→ **About this exercise**: Pull each line containing "https" out of the listing below.

[Supplied information]

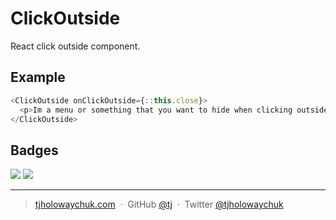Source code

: 
# ClickOutside

React click outside component.


## Example

```js
<ClickOutside onClickOutside={::this.close}>
  <p>Im a menu or something that you want to hide when clicking outside.</p>
</ClickOutside>
```

## Badges

![](https://img.shields.io/badge/license-MIT-blue.svg)
![](https://img.shields.io/badge/status-stable-green.svg)

---

> [tjholowaychuk.com](http://tjholowaychuk.com) &nbsp;&middot;&nbsp;
> GitHub [@tj](https://github.com/tj) &nbsp;&middot;&nbsp;
> Twitter [@tjholowaychuk](https://twitter.com/tjholowaychuk)
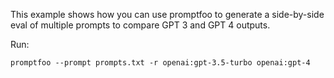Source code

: This example shows how you can use promptfoo to generate a side-by-side eval of multiple prompts to compare GPT 3 and GPT 4 outputs.

Run:

```
promptfoo --prompt prompts.txt -r openai:gpt-3.5-turbo openai:gpt-4
```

[/Supplied information]

→ **Answer to this exercise**:
![](https://img.shields.io/badge/license-MIT-blue.svg)
![](https://img.shields.io/badge/status-stable-green.svg)
> GitHub [@tj](https://github.com/tj) &nbsp;&middot;&nbsp;
> Twitter [@tjholowaychuk](https://twitter.com/tjholowaychuk)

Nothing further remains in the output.